(Saved data entries)
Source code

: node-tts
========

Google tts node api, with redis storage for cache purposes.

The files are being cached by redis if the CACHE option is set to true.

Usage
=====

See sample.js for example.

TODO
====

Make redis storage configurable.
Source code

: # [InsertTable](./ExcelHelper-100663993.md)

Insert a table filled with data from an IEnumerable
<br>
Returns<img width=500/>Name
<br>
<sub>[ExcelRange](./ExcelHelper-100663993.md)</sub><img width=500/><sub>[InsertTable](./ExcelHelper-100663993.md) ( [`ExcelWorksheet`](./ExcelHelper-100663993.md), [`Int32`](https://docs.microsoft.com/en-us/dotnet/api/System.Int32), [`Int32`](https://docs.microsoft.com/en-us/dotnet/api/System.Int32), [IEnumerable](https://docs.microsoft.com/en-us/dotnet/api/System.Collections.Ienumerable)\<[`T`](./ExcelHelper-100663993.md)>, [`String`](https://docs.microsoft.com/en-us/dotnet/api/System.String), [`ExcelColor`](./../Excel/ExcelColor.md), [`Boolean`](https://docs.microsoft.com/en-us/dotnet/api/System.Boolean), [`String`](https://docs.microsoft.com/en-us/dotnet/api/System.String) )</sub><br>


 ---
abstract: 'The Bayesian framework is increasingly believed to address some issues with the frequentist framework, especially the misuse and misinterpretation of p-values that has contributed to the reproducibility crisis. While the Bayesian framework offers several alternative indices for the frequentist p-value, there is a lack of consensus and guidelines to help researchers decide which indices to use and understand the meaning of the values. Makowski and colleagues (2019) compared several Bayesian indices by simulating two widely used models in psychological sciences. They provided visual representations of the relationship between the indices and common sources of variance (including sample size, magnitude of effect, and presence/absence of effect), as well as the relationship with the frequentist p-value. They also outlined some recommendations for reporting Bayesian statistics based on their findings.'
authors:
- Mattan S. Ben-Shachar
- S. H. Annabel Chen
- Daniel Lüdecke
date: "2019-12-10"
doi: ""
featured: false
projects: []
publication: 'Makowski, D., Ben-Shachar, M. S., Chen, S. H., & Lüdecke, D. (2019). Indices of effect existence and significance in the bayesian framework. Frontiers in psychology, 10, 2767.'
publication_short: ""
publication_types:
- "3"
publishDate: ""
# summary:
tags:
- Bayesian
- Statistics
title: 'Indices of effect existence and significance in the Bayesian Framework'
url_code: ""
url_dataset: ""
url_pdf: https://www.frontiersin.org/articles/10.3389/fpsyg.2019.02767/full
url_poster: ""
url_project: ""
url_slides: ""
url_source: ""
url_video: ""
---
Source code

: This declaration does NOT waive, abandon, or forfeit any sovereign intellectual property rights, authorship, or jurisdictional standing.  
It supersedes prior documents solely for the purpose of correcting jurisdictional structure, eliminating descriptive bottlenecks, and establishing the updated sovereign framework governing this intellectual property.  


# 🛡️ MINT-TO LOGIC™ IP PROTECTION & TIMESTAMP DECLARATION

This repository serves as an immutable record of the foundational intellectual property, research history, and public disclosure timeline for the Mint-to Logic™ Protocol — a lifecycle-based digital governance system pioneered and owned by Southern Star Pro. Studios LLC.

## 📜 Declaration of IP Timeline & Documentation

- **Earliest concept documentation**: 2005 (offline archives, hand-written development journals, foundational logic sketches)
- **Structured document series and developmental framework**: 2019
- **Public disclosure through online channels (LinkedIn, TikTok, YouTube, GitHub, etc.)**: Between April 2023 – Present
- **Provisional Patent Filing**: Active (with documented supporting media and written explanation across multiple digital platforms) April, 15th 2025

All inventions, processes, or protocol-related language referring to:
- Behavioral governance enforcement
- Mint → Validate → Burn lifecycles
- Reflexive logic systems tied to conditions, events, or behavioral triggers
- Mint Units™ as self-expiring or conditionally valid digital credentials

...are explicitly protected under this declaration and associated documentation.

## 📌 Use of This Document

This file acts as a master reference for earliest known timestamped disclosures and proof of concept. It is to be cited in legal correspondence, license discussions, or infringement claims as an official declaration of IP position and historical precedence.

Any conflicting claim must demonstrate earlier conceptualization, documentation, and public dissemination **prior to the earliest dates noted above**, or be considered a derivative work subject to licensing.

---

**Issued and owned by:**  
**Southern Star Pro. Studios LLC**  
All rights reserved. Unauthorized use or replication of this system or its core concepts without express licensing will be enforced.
---
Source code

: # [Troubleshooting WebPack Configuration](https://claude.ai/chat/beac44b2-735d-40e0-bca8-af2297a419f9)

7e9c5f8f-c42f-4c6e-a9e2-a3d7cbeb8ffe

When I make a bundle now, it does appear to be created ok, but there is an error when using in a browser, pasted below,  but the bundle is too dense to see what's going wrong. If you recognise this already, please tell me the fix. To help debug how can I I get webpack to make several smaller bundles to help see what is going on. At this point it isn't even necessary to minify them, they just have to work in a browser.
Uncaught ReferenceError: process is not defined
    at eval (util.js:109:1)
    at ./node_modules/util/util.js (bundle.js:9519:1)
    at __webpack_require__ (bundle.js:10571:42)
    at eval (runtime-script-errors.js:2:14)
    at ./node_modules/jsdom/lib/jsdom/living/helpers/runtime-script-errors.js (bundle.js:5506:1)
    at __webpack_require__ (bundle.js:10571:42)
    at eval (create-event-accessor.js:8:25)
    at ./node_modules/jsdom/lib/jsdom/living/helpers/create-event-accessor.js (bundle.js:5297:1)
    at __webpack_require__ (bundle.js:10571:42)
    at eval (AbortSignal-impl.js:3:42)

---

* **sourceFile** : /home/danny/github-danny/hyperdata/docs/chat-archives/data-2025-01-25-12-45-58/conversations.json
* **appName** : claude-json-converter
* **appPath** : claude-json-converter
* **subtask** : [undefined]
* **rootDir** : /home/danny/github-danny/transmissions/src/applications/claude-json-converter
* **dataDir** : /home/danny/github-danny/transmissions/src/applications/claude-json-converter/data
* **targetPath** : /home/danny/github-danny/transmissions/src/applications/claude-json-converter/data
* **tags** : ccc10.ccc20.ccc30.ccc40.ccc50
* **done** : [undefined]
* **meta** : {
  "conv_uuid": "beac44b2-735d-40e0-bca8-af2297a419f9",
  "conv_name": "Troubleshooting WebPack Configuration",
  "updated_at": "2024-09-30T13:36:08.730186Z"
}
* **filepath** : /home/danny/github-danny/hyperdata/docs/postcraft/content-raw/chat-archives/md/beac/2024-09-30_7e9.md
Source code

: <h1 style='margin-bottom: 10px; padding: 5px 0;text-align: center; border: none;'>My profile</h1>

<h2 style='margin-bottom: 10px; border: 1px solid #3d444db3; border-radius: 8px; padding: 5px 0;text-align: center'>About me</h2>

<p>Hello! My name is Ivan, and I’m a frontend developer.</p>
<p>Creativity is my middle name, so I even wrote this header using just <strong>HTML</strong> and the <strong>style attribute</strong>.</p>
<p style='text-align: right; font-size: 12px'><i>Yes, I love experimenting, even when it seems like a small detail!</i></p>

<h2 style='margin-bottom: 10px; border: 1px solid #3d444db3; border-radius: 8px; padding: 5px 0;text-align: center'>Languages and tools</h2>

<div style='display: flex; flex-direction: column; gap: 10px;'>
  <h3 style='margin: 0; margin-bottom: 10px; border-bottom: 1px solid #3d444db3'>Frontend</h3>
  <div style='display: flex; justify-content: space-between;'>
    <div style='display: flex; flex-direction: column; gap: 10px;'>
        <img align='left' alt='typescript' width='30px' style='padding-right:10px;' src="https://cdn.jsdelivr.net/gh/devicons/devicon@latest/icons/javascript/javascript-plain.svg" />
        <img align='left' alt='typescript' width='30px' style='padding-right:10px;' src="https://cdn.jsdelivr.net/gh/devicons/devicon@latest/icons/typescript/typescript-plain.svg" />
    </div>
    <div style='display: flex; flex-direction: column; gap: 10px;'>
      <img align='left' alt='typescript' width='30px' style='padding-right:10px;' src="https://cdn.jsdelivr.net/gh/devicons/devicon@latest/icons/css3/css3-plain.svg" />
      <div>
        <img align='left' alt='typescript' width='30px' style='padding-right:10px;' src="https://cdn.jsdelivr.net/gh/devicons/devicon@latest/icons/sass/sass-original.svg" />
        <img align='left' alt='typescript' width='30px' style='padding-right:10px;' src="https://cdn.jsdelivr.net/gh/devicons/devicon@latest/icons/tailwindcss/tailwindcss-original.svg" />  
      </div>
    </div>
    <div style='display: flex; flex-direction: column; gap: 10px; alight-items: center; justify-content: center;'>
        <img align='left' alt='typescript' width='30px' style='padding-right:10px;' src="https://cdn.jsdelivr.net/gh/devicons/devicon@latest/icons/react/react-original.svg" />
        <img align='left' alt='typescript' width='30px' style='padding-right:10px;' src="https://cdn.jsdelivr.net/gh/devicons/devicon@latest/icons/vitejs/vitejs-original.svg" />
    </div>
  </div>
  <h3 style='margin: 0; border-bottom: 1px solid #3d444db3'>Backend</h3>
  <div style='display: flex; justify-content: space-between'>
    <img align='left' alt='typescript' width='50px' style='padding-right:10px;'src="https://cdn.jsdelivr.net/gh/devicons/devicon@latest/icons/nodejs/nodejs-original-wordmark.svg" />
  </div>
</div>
* * *
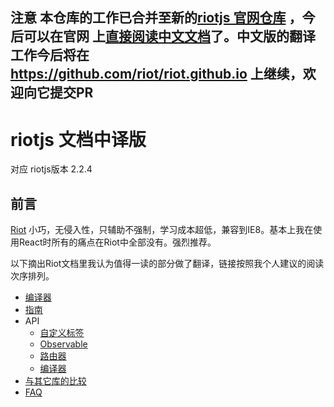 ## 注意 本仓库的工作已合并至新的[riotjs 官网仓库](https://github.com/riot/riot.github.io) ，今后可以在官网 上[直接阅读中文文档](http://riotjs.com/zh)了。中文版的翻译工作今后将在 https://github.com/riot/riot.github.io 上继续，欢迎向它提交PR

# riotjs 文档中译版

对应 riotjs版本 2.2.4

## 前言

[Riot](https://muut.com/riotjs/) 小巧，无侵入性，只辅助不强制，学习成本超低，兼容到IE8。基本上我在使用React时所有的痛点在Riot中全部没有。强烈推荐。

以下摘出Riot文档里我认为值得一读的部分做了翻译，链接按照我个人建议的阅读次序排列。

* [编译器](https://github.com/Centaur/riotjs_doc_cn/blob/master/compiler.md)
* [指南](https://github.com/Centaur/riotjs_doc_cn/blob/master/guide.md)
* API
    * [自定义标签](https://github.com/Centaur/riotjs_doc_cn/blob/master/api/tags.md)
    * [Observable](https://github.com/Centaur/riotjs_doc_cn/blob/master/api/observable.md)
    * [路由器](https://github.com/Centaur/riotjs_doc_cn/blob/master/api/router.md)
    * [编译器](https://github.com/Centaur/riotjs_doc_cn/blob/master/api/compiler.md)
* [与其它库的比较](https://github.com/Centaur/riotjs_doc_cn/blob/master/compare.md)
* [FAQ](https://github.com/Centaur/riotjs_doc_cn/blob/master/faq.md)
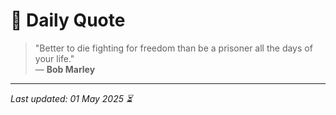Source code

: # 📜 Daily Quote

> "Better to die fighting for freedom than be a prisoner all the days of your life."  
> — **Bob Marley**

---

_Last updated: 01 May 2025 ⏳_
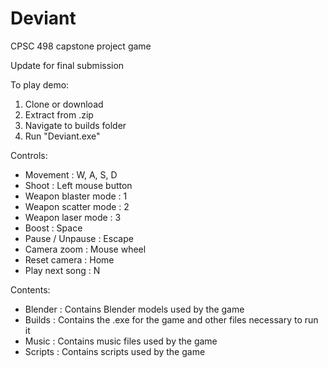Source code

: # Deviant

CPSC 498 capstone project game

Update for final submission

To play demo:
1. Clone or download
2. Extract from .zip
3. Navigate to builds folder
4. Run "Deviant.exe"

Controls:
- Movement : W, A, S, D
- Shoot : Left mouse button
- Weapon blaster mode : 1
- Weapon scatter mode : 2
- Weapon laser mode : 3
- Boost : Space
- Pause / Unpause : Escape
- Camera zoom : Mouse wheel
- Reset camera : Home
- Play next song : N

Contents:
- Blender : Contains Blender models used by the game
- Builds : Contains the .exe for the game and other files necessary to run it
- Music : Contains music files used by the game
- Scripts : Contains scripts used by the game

> _EXERCISE BRIEF_
State how many lines above contain the word "bundle", and nothing more.

> _OUTPUT BELOW_
7